En la voz de su hija no había reproche, tan sólo una reflexión serena y transparente.
—Así es este juego, Mariana; yo no escribí las normas. A veces se gana y a veces se pierde. Y cuanto más fuerte apuestas, más grande es la caída.
5
La ayudó a salir de la berlina, la agarró por los hombros y le depositó un beso en la frente. Después la abrazó. No era dado a exponer sus afectos privados en público. Ni con sus hijos, ni con las mujeres que en algún momento pasaron por su vida. Aquel día, sin embargo, no se contuvo. Quizá porque ver a Mariana embarazada era algo que todavía le descolocaba. O porque sabía que el tiempo de estar juntos se iba agotando.
A diferencia de otras ocasiones, aquella tarde se marchó del palacio de la calle Capuchinas en el que ahora residía su hija sin entrar a saludar a su consuegra. Su intención no era esconderse de la vieja condesa de Colima ni de su título rancio o de su tormentoso carácter; simplemente tenía otras urgencias. La necesidad de marcharse en busca de una recomposición era cada vez más perentoria; habría de buscar nuevas vías, una salida que lo respaldase en caso de que la noticia de su derrumbe se filtrara por algún resquicio. Para no verse desprotegido, en cueros frente a una lamentable realidad que podría llegar a ser por todos conocida. Y comentada. Y chismeada. Y hasta celebrada por más de uno, como solía ocurrir en todas las derrotas ajenas. Y los cuatro meses de Tadeo Carrús ya habían empezado la cuenta atrás.
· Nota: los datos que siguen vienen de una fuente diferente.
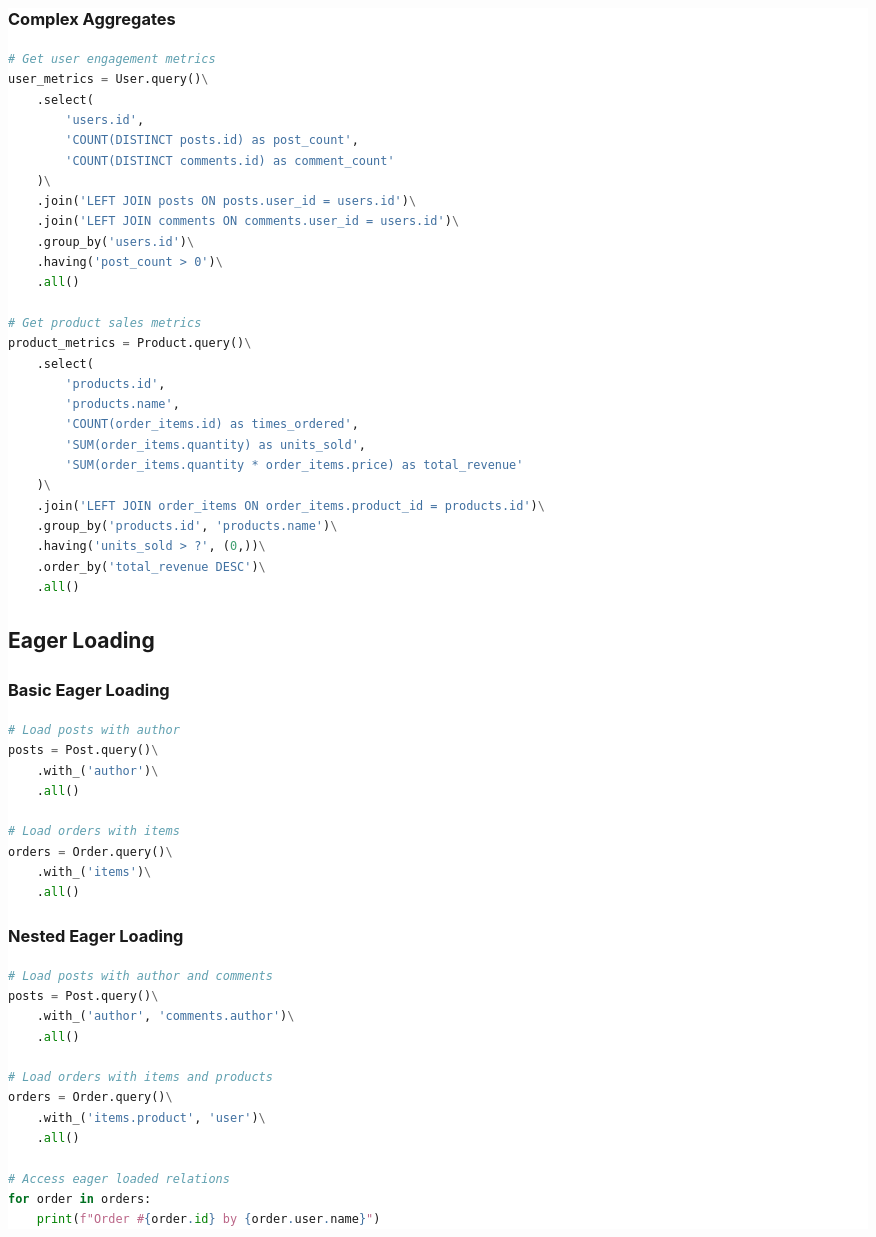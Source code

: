 ### Complex Aggregates

```python
# Get user engagement metrics
user_metrics = User.query()\
    .select(
        'users.id',
        'COUNT(DISTINCT posts.id) as post_count',
        'COUNT(DISTINCT comments.id) as comment_count'
    )\
    .join('LEFT JOIN posts ON posts.user_id = users.id')\
    .join('LEFT JOIN comments ON comments.user_id = users.id')\
    .group_by('users.id')\
    .having('post_count > 0')\
    .all()

# Get product sales metrics
product_metrics = Product.query()\
    .select(
        'products.id',
        'products.name',
        'COUNT(order_items.id) as times_ordered',
        'SUM(order_items.quantity) as units_sold',
        'SUM(order_items.quantity * order_items.price) as total_revenue'
    )\
    .join('LEFT JOIN order_items ON order_items.product_id = products.id')\
    .group_by('products.id', 'products.name')\
    .having('units_sold > ?', (0,))\
    .order_by('total_revenue DESC')\
    .all()
```

## Eager Loading

### Basic Eager Loading

```python
# Load posts with author
posts = Post.query()\
    .with_('author')\
    .all()

# Load orders with items
orders = Order.query()\
    .with_('items')\
    .all()
```

### Nested Eager Loading

```python
# Load posts with author and comments
posts = Post.query()\
    .with_('author', 'comments.author')\
    .all()

# Load orders with items and products
orders = Order.query()\
    .with_('items.product', 'user')\
    .all()

# Access eager loaded relations
for order in orders:
    print(f"Order #{order.id} by {order.user.name}")
```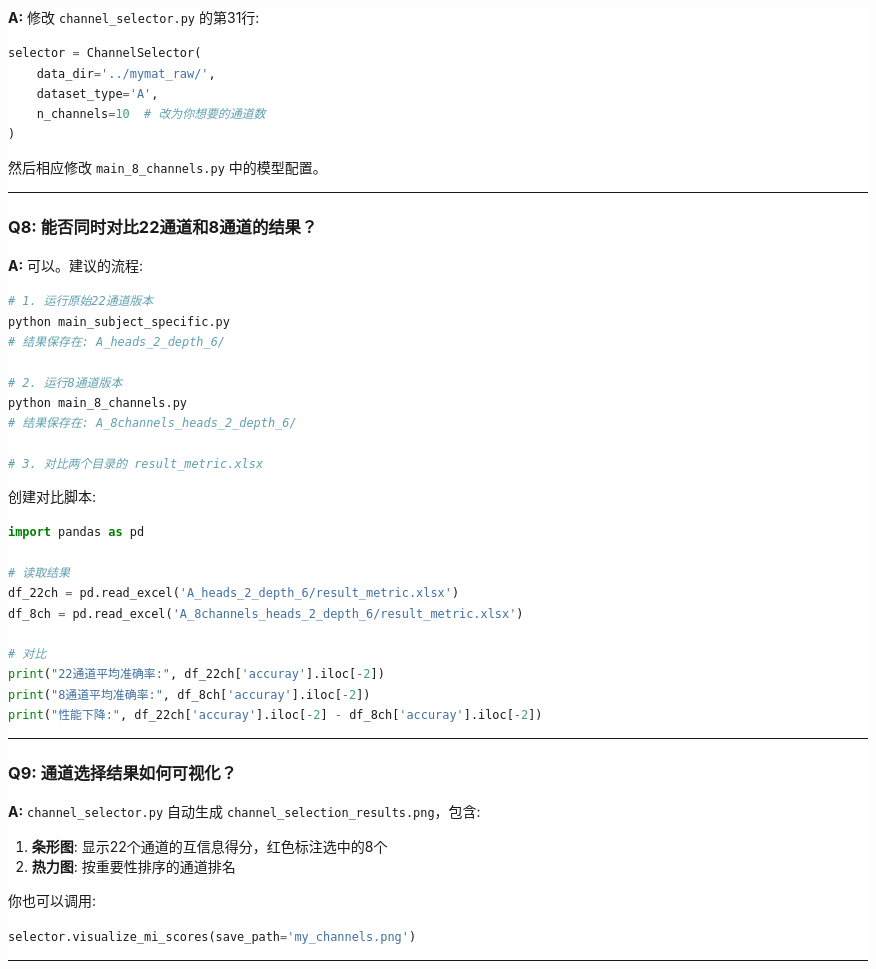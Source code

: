 **A:** 修改 `channel_selector.py` 的第31行:

```python
selector = ChannelSelector(
    data_dir='../mymat_raw/',
    dataset_type='A',
    n_channels=10  # 改为你想要的通道数
)
```

然后相应修改 `main_8_channels.py` 中的模型配置。

---

### Q8: 能否同时对比22通道和8通道的结果？

**A:** 可以。建议的流程:

```bash
# 1. 运行原始22通道版本
python main_subject_specific.py
# 结果保存在: A_heads_2_depth_6/

# 2. 运行8通道版本
python main_8_channels.py
# 结果保存在: A_8channels_heads_2_depth_6/

# 3. 对比两个目录的 result_metric.xlsx
```

创建对比脚本:
```python
import pandas as pd

# 读取结果
df_22ch = pd.read_excel('A_heads_2_depth_6/result_metric.xlsx')
df_8ch = pd.read_excel('A_8channels_heads_2_depth_6/result_metric.xlsx')

# 对比
print("22通道平均准确率:", df_22ch['accuray'].iloc[-2])
print("8通道平均准确率:", df_8ch['accuray'].iloc[-2])
print("性能下降:", df_22ch['accuray'].iloc[-2] - df_8ch['accuray'].iloc[-2])
```

---

### Q9: 通道选择结果如何可视化？

**A:** `channel_selector.py` 自动生成 `channel_selection_results.png`，包含:

1. **条形图**: 显示22个通道的互信息得分，红色标注选中的8个
2. **热力图**: 按重要性排序的通道排名

你也可以调用:
```python
selector.visualize_mi_scores(save_path='my_channels.png')
```

---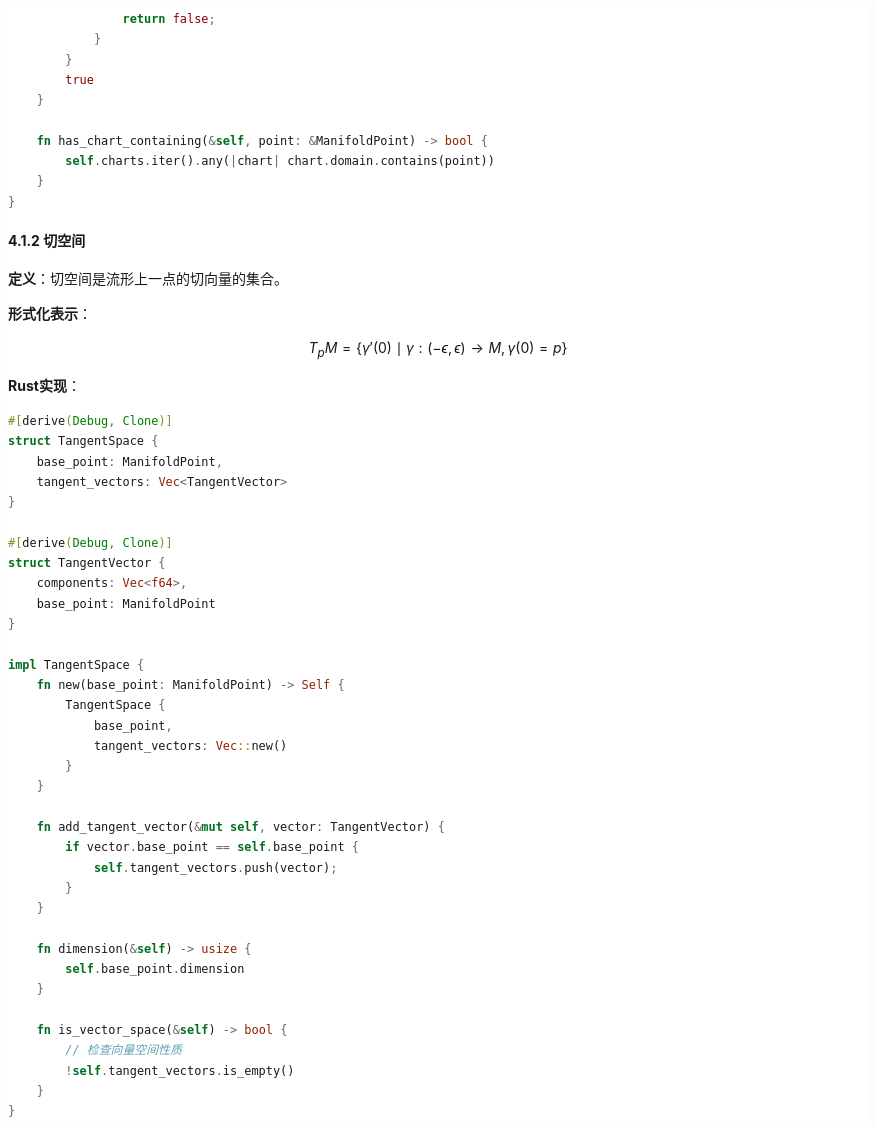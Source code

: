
 ```rust
                return false;
            }
        }
        true
    }
    
    fn has_chart_containing(&self, point: &ManifoldPoint) -> bool {
        self.charts.iter().any(|chart| chart.domain.contains(point))
    }
}
```

#### 4.1.2 切空间

**定义**：切空间是流形上一点的切向量的集合。

**形式化表示**：

$$T_p M = \{\gamma'(0) \mid \gamma: (-\epsilon, \epsilon) \to M, \gamma(0) = p\}$$

**Rust实现**：

```rust
#[derive(Debug, Clone)]
struct TangentSpace {
    base_point: ManifoldPoint,
    tangent_vectors: Vec<TangentVector>
}

#[derive(Debug, Clone)]
struct TangentVector {
    components: Vec<f64>,
    base_point: ManifoldPoint
}

impl TangentSpace {
    fn new(base_point: ManifoldPoint) -> Self {
        TangentSpace {
            base_point,
            tangent_vectors: Vec::new()
        }
    }
    
    fn add_tangent_vector(&mut self, vector: TangentVector) {
        if vector.base_point == self.base_point {
            self.tangent_vectors.push(vector);
        }
    }
    
    fn dimension(&self) -> usize {
        self.base_point.dimension
    }
    
    fn is_vector_space(&self) -> bool {
        // 检查向量空间性质
        !self.tangent_vectors.is_empty()
    }
}
```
El café del Progreso a media tarde fue su siguiente destino: cuando estaba en su apogeo, antes de la desbandada para las cenas sociales o familiares. Antes de que se llenara de noctámbulos ociosos que no habían sido invitados a ningún sitio mejor. El local de encuentro más distinguido del momento, el frecuentado por la gente más principal, por hombres como él. De dinero. De negocios. De poder. Sólo que la mayoría no se había arruinado aún.
No había acordado encontrarse con nadie, pero sí tenía meridianamente claras cuáles eran las presencias que deseaba hallar y aquéllas con las que preferiría no coincidir. Escuchar, ésa era su pretensión. Recibir información. Y quizá dejar caer él mismo alguna miga en el lugar conveniente, si se asomaba la coyuntura.
Sentados en divanes y sillones forrados de brocatel, lo más prominente del peso económico de la capital mexicana fumaba y bebía café negro como si fuera una causa común. Se leía la prensa y se debatía con ardor acerca de cuestiones políticas. Se hablaba de negocios y acerca de la perenne bancarrota del país. Sobre lo que pasaba en el mundo, sobre las leyes en perpetuo proceso de cambio al socaire de los distintos próceres de la patria e incluso acerca de amoríos, trifulcas y comadreos sociales si tenían algún legítimo interés.
Apenas entró se hizo cargo de la situación con un rápido barrido visual. Casi todos eran clientes fijos, casi todos conocidos. A primera vista no le pareció que estuviera por allí Ernesto Gorostiza, su futuro consuegro, y se tranquilizó. Mejor así, de momento. Tampoco vio a Eliseo Samper, y esto, sin embargo, le contrarió. Nadie como ellos sabía de las políticas del Gobierno relativas a finanzas y empréstitos, por lo que sondearle podría ser una buena opción. Ni a Aurelio Palencia, otro reseñable nombre que conocía a fondo los entresijos de la banca y sus tentáculos. Sí, en cambio, vislumbró la presencia formidable de Mariano Asencio. Empecemos por ahí, decidió.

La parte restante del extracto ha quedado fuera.